Each line that has the string "chrono" must be copied from the records below.

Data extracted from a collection
· · · · ·

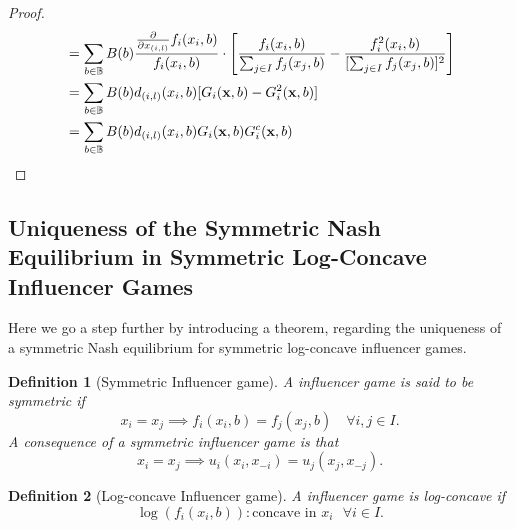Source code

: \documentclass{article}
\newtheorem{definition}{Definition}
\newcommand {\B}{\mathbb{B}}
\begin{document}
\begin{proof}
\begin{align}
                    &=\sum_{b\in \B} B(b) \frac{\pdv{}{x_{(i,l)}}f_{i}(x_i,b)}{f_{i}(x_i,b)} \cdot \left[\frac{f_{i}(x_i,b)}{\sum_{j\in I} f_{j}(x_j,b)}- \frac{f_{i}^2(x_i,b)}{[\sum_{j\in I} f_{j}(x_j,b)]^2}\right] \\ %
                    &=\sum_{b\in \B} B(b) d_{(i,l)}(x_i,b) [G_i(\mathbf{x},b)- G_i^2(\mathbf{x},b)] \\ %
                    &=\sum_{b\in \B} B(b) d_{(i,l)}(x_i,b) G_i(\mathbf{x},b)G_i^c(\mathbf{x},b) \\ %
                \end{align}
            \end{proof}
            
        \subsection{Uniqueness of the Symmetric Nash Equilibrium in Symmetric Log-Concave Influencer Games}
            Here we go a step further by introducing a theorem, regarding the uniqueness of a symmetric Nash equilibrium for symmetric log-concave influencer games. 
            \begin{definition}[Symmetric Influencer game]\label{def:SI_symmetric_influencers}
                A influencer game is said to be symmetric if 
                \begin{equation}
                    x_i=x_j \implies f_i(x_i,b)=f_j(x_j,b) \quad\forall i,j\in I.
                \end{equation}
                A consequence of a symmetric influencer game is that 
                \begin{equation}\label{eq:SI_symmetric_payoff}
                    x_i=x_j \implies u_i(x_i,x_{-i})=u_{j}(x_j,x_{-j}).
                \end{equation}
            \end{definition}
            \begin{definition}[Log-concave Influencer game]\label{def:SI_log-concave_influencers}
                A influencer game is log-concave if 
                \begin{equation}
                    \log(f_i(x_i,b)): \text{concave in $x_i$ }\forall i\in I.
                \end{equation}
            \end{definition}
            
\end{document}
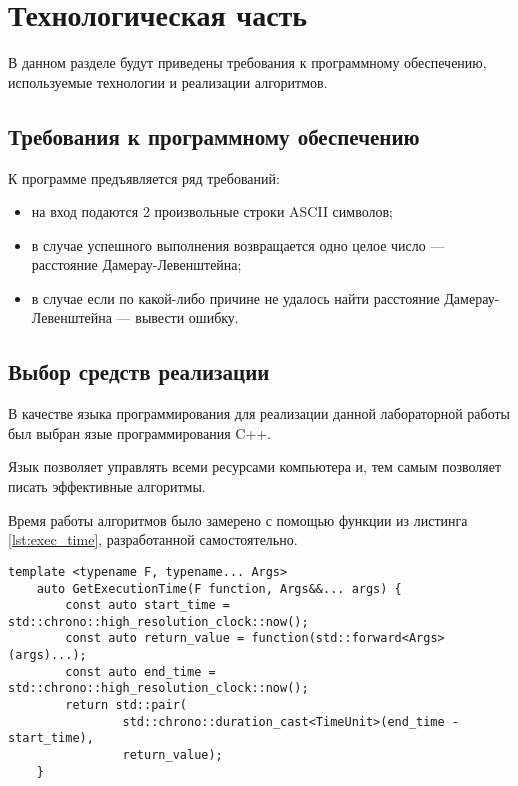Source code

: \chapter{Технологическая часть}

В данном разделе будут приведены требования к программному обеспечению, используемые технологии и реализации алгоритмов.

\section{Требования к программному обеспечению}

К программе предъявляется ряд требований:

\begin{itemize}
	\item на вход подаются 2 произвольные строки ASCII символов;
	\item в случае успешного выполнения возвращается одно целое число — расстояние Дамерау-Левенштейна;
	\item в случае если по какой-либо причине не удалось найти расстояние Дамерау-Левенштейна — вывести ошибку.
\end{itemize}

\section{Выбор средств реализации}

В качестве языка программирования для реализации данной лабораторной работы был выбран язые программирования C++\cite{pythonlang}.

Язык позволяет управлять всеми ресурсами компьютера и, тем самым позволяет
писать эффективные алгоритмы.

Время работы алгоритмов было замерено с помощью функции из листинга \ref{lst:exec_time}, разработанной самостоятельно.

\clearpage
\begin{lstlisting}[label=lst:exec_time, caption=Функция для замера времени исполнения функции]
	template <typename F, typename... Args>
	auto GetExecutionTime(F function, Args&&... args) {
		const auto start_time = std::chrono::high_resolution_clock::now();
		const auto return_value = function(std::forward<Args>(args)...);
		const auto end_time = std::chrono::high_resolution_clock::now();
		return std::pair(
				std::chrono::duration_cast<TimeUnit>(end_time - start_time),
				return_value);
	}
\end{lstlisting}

· · · · ·

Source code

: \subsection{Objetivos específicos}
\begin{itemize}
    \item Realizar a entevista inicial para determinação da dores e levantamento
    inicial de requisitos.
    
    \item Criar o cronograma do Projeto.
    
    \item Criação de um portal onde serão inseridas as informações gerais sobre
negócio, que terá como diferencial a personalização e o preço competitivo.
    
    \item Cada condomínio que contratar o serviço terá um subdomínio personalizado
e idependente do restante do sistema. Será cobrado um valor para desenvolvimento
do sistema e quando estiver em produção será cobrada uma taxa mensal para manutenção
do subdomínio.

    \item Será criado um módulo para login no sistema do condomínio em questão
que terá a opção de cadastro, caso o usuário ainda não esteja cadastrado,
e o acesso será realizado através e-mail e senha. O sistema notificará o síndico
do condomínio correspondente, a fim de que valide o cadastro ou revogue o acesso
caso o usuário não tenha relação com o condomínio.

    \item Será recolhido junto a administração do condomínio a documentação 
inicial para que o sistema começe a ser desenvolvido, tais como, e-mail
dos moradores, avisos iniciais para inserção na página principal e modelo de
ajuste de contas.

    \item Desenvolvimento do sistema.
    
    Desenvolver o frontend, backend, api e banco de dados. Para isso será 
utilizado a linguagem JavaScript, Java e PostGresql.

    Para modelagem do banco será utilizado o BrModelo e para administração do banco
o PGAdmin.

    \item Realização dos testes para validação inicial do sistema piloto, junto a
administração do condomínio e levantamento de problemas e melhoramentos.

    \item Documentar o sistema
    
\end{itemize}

· · · · ·

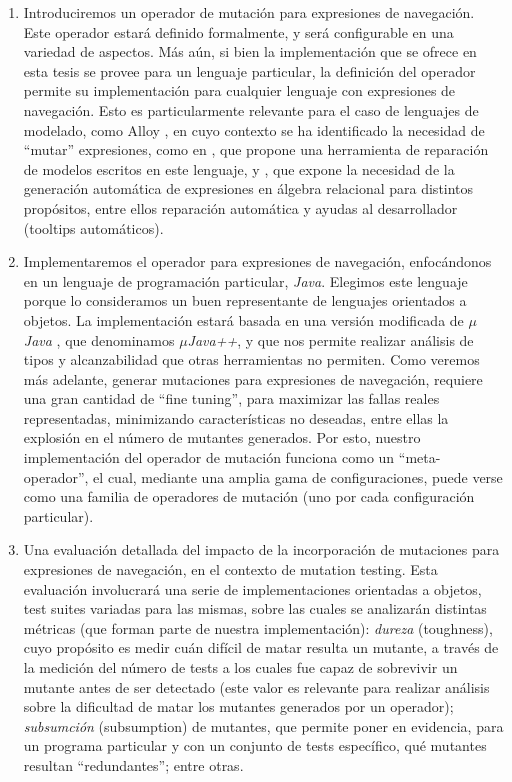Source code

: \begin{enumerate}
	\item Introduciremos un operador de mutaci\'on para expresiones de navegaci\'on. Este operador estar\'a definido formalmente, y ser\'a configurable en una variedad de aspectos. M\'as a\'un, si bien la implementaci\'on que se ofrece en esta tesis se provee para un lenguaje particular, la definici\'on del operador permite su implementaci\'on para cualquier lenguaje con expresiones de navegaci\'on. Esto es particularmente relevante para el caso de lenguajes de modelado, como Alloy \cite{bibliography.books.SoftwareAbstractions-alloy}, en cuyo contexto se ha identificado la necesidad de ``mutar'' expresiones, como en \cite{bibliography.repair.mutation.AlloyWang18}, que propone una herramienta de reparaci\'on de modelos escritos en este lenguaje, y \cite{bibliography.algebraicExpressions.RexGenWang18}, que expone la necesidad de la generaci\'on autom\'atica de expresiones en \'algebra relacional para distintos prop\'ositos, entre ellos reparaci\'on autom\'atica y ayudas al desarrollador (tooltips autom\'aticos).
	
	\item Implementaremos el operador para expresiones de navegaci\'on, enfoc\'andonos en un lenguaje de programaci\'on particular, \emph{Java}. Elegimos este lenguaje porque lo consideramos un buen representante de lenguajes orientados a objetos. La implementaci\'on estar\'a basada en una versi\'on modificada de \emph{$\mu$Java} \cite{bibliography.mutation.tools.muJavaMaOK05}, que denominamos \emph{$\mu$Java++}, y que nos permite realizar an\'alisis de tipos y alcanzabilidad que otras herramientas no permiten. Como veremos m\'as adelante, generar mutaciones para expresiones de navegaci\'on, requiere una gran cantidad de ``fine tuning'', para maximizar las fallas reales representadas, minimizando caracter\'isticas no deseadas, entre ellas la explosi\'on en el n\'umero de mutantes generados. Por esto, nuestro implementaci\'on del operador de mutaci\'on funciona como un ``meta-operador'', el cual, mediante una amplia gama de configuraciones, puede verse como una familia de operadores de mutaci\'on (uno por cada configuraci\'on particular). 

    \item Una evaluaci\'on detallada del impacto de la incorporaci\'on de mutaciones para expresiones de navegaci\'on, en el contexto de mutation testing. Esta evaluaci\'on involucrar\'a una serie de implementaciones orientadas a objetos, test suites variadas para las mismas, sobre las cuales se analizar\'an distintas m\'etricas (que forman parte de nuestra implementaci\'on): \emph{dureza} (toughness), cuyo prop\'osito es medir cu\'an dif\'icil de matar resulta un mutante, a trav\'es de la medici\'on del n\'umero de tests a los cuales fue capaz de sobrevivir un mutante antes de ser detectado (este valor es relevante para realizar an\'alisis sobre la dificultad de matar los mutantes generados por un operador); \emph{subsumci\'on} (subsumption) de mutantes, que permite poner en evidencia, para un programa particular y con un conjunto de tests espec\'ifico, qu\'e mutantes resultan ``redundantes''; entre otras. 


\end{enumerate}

· · · · ·

■ **REPLY**:
		const auto start_time = std::chrono::high_resolution_clock::now();
		const auto end_time = std::chrono::high_resolution_clock::now();
				std::chrono::duration_cast<TimeUnit>(end_time - start_time),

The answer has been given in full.